━━━ Provided records

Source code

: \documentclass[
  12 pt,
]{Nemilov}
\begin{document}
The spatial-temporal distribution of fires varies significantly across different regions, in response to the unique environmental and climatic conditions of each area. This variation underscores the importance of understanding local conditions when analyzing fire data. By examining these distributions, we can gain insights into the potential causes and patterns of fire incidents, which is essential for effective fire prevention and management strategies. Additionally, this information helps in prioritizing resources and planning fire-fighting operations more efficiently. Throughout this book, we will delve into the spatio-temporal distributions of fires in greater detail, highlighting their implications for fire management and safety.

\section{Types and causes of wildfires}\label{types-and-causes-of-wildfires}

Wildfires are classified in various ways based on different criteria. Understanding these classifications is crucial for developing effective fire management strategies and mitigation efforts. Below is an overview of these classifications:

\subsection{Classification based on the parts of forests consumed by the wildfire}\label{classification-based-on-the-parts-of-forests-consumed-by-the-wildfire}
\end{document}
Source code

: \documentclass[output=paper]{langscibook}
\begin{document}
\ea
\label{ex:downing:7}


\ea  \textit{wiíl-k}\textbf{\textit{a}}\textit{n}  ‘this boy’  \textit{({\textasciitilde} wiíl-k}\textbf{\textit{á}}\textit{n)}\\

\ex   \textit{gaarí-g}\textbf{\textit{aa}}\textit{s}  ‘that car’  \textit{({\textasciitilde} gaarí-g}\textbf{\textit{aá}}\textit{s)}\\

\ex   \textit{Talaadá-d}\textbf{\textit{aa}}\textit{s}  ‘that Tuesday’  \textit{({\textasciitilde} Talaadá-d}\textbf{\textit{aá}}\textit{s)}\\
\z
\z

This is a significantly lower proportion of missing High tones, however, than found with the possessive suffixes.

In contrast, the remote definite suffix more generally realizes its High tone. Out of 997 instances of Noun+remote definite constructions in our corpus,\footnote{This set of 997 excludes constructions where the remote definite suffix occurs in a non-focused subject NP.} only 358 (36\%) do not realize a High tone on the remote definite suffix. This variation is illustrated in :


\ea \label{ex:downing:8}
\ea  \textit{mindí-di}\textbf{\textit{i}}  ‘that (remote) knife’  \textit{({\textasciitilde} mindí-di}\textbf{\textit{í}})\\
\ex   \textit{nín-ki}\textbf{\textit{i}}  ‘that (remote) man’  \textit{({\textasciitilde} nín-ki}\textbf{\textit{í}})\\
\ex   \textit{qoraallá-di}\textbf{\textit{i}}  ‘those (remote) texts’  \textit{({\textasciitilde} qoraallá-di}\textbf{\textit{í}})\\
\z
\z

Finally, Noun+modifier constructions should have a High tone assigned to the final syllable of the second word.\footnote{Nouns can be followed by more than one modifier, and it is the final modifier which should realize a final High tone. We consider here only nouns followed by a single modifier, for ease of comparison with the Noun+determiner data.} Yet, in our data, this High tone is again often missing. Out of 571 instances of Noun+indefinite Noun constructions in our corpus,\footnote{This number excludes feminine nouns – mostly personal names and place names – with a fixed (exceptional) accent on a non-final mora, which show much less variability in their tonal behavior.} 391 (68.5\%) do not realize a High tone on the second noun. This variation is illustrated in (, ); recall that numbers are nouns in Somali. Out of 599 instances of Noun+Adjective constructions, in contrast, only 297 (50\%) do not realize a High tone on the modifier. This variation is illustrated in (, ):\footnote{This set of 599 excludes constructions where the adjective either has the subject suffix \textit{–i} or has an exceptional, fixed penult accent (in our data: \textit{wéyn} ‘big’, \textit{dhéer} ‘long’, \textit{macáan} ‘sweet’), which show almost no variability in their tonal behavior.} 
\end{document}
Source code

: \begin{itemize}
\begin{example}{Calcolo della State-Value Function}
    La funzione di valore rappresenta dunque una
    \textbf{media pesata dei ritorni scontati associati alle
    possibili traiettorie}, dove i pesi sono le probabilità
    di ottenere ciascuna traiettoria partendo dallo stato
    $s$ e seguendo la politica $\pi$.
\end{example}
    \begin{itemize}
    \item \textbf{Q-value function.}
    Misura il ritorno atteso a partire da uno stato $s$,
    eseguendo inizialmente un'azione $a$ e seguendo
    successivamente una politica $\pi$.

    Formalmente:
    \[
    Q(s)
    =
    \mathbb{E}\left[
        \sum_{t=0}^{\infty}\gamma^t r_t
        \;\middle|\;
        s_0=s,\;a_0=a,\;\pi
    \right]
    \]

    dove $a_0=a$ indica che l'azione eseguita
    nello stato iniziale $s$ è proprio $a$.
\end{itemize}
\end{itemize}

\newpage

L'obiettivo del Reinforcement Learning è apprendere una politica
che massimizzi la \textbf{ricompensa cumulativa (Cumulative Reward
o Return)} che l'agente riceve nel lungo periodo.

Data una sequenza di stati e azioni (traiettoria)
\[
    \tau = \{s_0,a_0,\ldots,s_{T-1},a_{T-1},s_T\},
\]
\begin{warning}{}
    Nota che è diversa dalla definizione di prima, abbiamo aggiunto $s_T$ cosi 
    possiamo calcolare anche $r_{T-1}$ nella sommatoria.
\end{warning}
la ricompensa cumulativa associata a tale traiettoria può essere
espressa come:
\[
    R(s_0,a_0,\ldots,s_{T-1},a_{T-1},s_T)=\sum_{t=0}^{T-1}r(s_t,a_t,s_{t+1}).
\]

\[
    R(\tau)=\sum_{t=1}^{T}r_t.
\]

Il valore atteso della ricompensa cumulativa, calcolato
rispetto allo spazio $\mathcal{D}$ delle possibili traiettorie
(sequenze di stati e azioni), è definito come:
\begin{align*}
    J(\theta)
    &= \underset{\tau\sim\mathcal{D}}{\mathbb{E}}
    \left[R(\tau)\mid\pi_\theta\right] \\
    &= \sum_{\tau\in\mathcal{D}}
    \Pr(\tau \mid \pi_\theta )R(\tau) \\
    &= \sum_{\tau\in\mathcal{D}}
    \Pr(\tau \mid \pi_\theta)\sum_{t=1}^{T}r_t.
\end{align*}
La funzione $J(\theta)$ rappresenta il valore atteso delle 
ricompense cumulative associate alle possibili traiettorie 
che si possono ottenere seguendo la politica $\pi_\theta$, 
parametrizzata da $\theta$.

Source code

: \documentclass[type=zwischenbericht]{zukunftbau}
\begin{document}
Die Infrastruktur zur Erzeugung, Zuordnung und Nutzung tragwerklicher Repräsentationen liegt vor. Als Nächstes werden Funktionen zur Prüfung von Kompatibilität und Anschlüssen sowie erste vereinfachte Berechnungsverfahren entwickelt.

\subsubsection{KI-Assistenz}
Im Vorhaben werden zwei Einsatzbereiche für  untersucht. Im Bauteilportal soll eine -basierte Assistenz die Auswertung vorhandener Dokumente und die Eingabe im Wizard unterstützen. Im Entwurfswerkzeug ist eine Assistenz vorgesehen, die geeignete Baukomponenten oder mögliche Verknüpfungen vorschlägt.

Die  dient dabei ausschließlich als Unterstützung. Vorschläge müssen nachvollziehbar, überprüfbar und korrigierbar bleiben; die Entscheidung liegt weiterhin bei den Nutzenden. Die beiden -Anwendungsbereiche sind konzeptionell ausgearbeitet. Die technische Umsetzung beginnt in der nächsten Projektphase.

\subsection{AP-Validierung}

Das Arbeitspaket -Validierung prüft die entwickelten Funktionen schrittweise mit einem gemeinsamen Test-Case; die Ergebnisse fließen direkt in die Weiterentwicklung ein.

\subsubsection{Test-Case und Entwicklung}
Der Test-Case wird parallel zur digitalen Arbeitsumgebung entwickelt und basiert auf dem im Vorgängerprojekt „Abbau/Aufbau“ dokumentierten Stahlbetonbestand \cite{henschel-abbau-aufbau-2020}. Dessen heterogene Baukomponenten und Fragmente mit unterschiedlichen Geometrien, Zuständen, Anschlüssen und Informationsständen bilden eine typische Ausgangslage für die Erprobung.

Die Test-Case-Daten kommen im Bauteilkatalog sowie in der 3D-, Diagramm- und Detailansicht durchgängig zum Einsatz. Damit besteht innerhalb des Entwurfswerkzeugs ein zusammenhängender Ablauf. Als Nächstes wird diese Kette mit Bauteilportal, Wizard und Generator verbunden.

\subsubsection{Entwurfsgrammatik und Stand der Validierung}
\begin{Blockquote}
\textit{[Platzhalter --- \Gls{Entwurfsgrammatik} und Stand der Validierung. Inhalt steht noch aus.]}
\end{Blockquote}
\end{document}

━━━━━━

Exercise brief:
In restating the data, begin at its first line, reproduce each line word for word, and conclude with the line that contains "and causes of".

Solution to this exercise:
Source code

: \documentclass[
  12 pt,
]{Nemilov}
\begin{document}
The spatial-temporal distribution of fires varies significantly across different regions, in response to the unique environmental and climatic conditions of each area. This variation underscores the importance of understanding local conditions when analyzing fire data. By examining these distributions, we can gain insights into the potential causes and patterns of fire incidents, which is essential for effective fire prevention and management strategies. Additionally, this information helps in prioritizing resources and planning fire-fighting operations more efficiently. Throughout this book, we will delve into the spatio-temporal distributions of fires in greater detail, highlighting their implications for fire management and safety.

\section{Types and causes of wildfires}\label{types-and-causes-of-wildfires}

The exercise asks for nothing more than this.